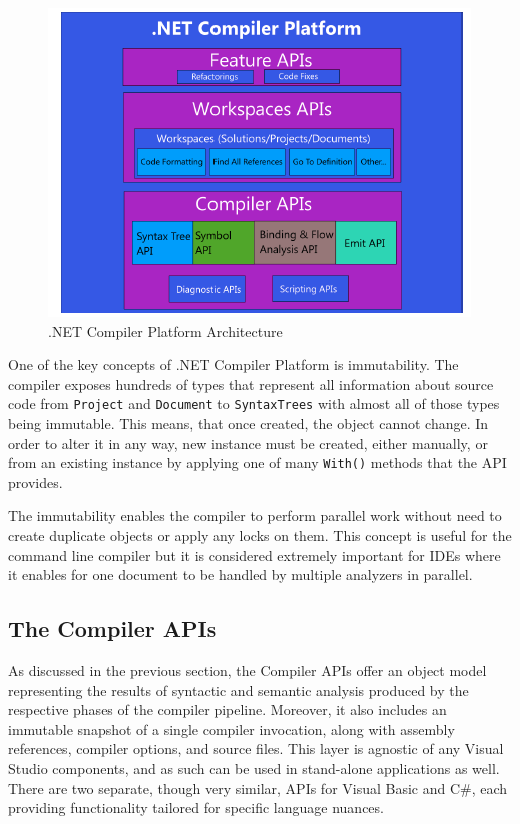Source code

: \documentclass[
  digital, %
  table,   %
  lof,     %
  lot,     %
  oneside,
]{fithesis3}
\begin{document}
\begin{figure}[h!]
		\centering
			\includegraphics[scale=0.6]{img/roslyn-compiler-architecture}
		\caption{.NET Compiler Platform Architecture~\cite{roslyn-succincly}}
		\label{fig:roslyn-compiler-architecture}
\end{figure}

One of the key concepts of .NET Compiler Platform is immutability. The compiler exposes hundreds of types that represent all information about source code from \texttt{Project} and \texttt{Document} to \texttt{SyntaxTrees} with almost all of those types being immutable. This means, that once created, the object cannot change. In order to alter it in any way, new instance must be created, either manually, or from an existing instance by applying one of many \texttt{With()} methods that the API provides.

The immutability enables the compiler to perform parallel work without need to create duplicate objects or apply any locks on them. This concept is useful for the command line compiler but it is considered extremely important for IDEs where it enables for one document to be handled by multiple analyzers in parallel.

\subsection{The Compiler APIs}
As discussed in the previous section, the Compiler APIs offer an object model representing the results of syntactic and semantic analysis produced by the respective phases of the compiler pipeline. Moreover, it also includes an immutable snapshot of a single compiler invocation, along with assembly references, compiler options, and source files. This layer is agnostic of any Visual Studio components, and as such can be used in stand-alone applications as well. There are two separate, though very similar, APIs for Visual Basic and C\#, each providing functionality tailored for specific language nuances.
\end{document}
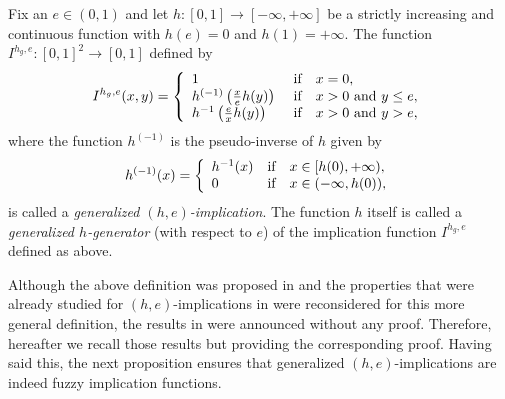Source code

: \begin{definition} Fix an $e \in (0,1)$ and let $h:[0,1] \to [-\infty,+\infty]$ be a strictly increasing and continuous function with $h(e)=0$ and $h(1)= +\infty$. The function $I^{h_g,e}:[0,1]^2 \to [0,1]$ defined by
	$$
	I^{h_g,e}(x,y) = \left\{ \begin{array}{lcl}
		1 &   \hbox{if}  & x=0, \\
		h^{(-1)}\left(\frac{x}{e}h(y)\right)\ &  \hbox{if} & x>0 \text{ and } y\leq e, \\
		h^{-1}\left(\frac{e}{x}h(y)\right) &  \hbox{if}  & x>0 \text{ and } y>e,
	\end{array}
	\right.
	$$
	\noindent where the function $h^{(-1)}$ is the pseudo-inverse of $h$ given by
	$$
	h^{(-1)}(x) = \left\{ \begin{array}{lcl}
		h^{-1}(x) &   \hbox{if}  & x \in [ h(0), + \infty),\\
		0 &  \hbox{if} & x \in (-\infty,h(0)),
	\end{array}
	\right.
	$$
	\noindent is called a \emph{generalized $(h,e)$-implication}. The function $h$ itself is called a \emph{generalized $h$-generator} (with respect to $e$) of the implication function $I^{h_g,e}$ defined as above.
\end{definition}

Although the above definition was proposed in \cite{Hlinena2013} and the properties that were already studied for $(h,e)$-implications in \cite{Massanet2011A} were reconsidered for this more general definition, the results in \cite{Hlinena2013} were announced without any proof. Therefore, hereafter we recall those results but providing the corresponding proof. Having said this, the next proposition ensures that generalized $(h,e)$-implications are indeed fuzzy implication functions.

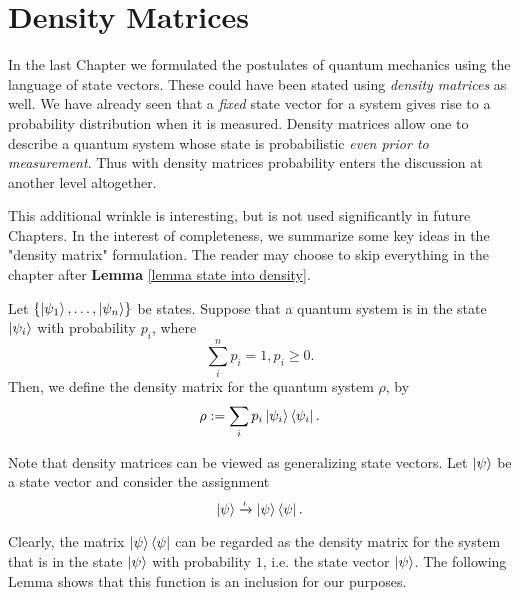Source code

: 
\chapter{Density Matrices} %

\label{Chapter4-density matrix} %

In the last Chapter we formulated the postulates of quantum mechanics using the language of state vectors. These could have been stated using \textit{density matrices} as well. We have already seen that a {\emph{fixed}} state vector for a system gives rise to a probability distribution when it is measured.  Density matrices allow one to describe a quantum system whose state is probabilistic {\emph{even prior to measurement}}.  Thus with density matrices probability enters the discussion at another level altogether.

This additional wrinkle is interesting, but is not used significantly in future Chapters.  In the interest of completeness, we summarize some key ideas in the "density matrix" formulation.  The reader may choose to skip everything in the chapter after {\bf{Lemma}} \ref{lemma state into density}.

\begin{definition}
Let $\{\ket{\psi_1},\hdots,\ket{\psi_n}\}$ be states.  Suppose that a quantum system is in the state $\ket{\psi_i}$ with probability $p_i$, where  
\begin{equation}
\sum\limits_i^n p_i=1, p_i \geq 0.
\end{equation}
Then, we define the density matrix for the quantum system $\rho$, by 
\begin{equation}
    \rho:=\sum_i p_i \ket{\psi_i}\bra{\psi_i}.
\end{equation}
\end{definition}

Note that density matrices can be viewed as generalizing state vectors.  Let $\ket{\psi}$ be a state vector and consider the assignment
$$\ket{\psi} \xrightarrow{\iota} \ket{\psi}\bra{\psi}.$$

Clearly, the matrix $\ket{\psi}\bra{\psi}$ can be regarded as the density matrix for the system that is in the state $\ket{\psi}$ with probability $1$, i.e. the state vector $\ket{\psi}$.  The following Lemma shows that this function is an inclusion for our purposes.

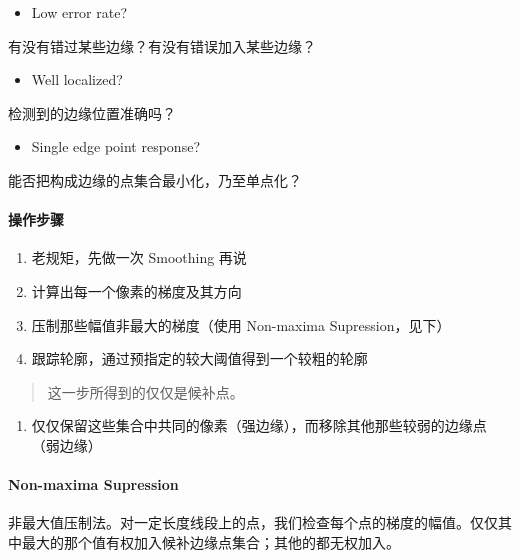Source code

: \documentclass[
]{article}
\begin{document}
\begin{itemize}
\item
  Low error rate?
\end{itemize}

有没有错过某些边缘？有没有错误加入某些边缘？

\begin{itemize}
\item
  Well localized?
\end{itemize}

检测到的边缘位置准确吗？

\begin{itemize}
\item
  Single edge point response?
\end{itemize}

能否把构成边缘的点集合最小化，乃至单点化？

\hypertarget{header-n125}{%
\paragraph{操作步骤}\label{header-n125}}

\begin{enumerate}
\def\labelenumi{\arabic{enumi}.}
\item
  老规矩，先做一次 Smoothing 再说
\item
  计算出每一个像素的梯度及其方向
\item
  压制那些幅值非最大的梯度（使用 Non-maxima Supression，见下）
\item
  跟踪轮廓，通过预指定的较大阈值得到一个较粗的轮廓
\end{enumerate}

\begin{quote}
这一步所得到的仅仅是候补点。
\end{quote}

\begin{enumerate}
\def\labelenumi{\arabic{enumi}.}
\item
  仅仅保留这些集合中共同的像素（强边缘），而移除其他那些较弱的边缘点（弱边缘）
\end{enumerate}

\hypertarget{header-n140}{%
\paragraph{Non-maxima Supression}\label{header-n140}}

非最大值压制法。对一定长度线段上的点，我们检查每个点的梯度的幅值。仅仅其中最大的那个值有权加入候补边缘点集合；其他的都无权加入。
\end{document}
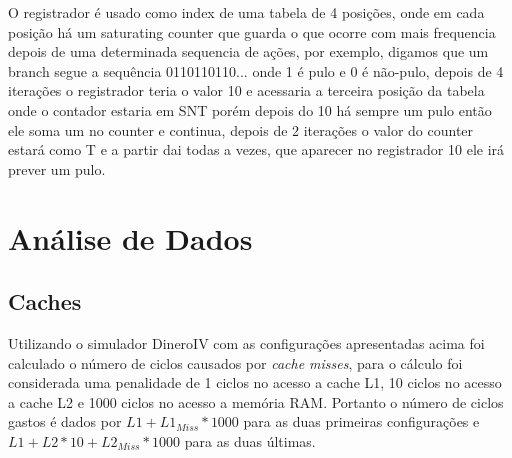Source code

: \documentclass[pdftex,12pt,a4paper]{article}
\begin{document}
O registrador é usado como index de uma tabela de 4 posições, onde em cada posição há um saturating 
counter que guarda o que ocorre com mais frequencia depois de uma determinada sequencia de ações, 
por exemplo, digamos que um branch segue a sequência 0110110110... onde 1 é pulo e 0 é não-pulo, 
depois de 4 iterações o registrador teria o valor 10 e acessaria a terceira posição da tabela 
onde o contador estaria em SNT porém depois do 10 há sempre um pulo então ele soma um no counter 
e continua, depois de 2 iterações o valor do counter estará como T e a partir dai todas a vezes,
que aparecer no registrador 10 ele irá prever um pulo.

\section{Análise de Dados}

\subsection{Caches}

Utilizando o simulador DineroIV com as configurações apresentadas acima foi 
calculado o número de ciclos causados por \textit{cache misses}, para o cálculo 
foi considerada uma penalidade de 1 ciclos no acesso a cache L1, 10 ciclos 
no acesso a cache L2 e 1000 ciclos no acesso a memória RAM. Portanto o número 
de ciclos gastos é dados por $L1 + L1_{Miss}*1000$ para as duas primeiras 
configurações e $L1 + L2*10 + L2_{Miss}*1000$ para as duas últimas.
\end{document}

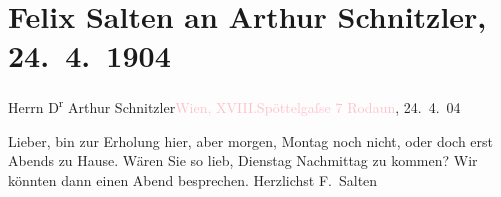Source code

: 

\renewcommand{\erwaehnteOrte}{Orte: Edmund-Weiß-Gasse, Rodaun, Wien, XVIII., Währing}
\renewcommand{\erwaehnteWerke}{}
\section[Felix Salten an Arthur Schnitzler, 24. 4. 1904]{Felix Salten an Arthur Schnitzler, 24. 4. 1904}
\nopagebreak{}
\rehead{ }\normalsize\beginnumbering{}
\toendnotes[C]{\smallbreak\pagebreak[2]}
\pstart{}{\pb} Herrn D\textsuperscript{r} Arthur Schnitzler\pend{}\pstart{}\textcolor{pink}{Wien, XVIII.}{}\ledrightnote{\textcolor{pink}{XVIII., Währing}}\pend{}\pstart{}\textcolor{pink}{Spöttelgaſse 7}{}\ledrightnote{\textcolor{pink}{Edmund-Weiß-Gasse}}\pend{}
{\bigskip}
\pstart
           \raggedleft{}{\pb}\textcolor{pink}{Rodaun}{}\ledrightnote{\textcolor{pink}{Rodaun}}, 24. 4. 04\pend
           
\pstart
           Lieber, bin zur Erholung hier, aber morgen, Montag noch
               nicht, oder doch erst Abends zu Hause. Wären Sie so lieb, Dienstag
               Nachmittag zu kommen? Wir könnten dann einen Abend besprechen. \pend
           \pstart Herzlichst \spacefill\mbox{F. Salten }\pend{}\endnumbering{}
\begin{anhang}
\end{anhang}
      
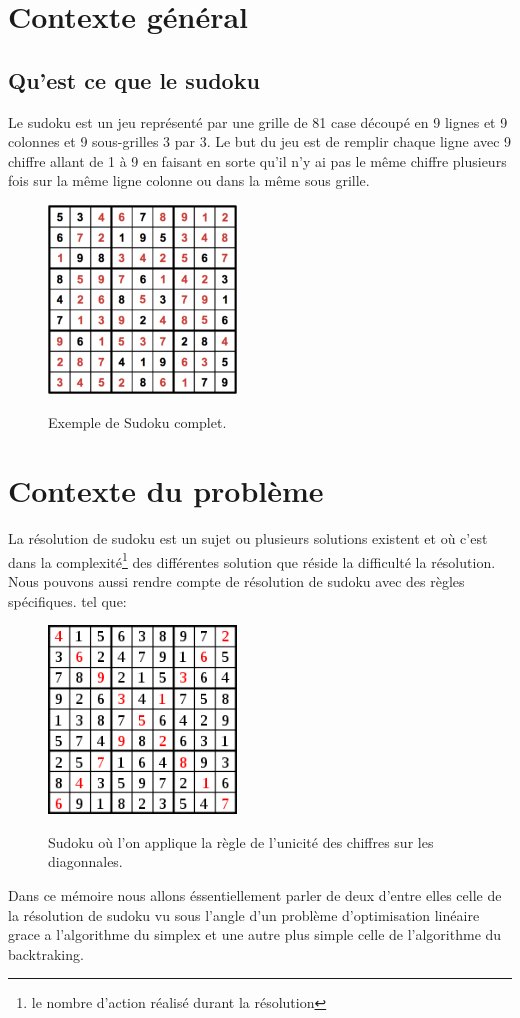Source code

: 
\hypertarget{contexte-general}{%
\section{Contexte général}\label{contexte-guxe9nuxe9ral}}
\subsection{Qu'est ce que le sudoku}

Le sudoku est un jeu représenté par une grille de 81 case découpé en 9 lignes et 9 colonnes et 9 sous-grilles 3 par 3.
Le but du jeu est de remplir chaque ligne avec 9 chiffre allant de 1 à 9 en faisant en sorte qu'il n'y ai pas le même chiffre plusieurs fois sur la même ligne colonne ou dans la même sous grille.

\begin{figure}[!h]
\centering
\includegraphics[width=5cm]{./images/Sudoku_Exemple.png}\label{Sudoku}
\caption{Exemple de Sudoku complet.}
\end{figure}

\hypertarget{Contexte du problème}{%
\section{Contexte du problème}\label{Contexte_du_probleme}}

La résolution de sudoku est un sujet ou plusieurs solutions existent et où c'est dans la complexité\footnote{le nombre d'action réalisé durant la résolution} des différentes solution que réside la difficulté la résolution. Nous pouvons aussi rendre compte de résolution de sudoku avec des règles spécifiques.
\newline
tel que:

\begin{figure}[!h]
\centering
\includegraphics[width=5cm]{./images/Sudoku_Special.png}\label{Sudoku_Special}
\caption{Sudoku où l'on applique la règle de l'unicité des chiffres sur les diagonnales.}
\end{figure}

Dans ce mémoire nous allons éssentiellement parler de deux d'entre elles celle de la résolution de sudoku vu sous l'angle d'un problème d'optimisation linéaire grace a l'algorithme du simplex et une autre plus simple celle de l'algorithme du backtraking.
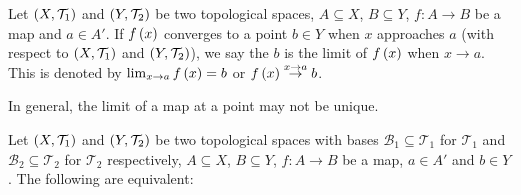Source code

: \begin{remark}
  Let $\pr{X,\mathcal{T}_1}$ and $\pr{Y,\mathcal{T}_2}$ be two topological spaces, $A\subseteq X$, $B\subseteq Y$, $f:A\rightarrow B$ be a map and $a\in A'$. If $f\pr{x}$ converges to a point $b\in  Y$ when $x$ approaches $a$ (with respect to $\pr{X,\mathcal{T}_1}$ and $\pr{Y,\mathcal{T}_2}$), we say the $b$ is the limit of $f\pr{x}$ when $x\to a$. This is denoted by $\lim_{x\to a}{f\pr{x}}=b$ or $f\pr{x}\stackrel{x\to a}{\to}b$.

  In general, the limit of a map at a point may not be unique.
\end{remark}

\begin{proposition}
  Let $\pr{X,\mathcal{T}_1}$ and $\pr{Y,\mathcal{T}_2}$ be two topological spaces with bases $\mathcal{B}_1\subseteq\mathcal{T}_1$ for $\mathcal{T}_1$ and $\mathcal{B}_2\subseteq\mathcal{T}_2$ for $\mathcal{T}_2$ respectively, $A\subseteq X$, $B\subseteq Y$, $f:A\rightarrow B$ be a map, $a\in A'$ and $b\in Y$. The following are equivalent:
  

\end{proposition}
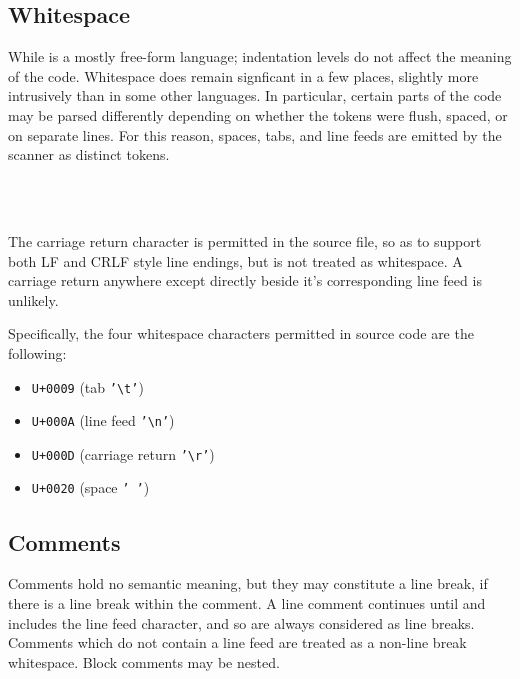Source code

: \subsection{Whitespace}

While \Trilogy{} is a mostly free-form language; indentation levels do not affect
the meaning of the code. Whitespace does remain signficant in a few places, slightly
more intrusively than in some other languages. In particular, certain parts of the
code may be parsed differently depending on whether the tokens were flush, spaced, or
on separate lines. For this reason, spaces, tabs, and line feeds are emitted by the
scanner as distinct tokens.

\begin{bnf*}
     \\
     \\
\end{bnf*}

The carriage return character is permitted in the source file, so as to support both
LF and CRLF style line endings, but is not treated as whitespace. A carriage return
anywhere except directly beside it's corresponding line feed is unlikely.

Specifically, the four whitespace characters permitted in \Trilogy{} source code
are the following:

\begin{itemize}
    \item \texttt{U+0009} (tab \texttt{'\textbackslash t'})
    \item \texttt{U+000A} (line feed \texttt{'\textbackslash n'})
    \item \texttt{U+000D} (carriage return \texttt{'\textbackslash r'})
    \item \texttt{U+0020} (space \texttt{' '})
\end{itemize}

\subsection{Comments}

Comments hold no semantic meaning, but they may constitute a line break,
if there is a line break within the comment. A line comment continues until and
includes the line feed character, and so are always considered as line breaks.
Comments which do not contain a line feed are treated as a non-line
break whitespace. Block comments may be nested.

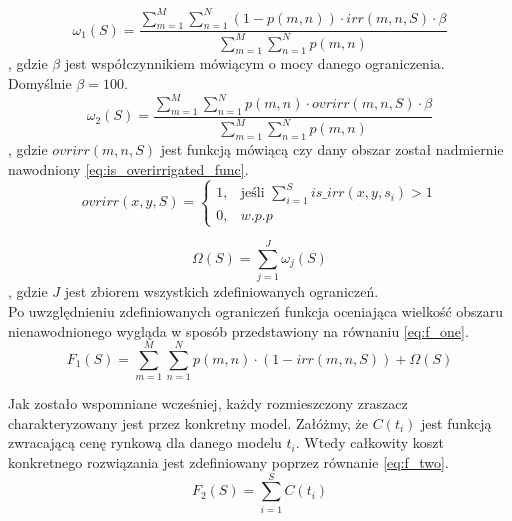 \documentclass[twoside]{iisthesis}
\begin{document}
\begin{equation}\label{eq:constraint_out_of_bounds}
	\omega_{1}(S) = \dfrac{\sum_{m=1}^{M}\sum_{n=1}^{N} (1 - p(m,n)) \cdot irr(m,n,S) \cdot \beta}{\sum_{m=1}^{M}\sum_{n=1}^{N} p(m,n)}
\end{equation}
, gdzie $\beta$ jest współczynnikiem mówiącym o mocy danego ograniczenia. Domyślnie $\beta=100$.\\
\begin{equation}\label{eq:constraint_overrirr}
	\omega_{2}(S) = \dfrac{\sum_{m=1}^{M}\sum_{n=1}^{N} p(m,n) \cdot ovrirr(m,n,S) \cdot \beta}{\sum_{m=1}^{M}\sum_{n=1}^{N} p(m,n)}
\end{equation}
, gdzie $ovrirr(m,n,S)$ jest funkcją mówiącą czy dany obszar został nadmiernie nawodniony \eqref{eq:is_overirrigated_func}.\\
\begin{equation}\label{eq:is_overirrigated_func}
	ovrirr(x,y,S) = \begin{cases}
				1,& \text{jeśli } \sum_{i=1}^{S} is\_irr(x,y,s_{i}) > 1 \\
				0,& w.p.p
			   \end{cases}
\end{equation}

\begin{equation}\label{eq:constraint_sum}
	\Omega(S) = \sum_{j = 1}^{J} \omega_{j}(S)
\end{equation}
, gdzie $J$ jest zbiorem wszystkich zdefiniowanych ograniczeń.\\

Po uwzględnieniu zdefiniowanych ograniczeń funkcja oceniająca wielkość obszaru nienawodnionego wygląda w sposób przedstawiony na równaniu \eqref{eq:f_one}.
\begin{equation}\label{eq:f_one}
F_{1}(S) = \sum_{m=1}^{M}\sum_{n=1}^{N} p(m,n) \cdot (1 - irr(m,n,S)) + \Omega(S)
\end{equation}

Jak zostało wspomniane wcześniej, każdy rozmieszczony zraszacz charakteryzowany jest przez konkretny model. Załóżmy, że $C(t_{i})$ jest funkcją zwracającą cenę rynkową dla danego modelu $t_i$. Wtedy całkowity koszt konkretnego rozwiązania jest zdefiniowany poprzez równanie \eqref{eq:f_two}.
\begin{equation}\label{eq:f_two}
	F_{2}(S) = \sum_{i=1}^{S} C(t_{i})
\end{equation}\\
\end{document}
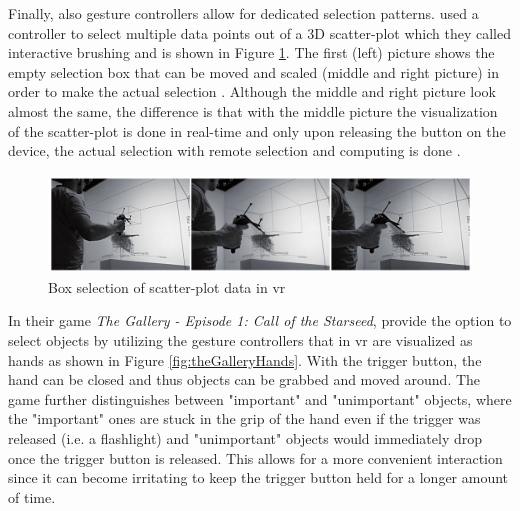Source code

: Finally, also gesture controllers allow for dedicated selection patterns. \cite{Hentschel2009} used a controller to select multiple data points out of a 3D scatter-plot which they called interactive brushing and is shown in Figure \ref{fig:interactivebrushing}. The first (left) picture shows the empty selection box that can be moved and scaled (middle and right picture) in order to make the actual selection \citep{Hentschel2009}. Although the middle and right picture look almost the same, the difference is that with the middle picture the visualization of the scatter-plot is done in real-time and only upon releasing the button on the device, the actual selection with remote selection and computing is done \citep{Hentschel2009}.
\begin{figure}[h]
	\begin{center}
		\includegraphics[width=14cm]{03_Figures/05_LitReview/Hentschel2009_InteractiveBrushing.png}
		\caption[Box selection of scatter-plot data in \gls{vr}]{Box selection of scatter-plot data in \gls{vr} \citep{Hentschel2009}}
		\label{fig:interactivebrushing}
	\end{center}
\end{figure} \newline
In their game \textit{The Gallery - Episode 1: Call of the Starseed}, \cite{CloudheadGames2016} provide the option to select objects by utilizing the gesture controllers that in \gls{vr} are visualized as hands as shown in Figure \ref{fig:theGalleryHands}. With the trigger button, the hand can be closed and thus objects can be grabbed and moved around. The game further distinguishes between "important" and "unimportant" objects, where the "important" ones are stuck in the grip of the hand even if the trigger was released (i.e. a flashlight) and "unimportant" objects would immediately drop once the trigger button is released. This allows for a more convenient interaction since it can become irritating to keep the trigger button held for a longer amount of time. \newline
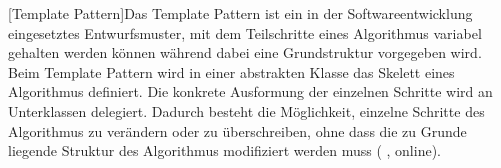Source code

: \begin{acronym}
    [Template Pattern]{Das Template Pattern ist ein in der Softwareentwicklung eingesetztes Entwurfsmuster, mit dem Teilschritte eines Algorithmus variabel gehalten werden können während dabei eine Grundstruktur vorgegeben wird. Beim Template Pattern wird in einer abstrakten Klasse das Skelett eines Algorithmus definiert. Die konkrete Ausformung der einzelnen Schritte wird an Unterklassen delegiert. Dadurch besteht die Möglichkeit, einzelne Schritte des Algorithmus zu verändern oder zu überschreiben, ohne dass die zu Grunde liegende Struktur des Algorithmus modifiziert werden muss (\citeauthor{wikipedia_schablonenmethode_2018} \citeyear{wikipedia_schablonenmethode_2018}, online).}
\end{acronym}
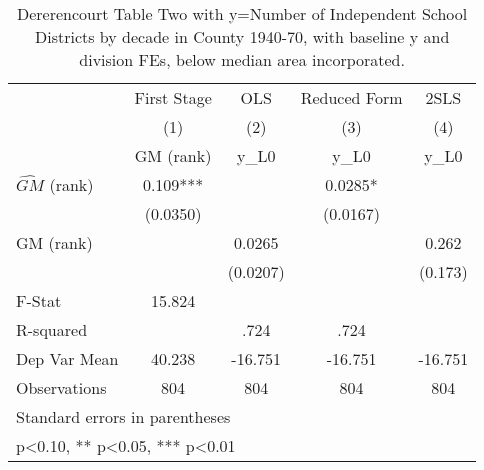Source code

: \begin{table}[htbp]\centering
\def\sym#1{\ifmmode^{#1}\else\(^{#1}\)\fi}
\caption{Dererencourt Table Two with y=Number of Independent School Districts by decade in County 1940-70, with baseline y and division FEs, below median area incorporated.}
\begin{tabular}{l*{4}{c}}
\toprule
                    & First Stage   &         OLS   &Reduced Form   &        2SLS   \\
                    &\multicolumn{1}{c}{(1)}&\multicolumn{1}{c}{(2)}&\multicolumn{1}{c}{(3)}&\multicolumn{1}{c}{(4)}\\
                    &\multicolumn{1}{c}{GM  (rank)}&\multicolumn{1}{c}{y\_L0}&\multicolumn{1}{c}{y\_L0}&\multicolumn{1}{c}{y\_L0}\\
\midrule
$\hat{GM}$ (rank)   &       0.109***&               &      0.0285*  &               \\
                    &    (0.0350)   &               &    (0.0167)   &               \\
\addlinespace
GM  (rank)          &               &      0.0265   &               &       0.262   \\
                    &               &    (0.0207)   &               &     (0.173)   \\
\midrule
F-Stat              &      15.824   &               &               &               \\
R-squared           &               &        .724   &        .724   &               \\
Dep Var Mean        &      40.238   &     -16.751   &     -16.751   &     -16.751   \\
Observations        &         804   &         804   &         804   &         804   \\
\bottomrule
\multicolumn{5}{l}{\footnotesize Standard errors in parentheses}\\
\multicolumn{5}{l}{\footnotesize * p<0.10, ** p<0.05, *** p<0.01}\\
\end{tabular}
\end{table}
^^^^
- _What is being asked_: Only the lines between the one with "Low error rate?" and the one with "counter que guarda", those two included, get copied from the material above. Keep it exact and free of pictures.

- _Answer area_:
  Low error rate?
\end{itemize}

有没有错过某些边缘？有没有错误加入某些边缘？

\begin{itemize}
\item
  Well localized?
\end{itemize}

检测到的边缘位置准确吗？

\begin{itemize}
\item
  Single edge point response?
\end{itemize}

能否把构成边缘的点集合最小化，乃至单点化？

\hypertarget{header-n125}{%
\paragraph{操作步骤}\label{header-n125}}

\begin{enumerate}
\def\labelenumi{\arabic{enumi}.}
\item
  老规矩，先做一次 Smoothing 再说
\item
  计算出每一个像素的梯度及其方向
\item
  压制那些幅值非最大的梯度（使用 Non-maxima Supression，见下）
\item
  跟踪轮廓，通过预指定的较大阈值得到一个较粗的轮廓
\end{enumerate}

\begin{quote}
这一步所得到的仅仅是候补点。
\end{quote}

\begin{enumerate}
\def\labelenumi{\arabic{enumi}.}
\item
  仅仅保留这些集合中共同的像素（强边缘），而移除其他那些较弱的边缘点（弱边缘）
\end{enumerate}

\hypertarget{header-n140}{%
\paragraph{Non-maxima Supression}\label{header-n140}}

非最大值压制法。对一定长度线段上的点，我们检查每个点的梯度的幅值。仅仅其中最大的那个值有权加入候补边缘点集合；其他的都无权加入。
\end{document}
Source code

: \documentclass[pdftex,12pt,a4paper]{article}
\begin{document}
O registrador é usado como index de uma tabela de 4 posições, onde em cada posição há um saturating 
counter que guarda o que ocorre com mais frequencia depois de uma determinada sequencia de ações, 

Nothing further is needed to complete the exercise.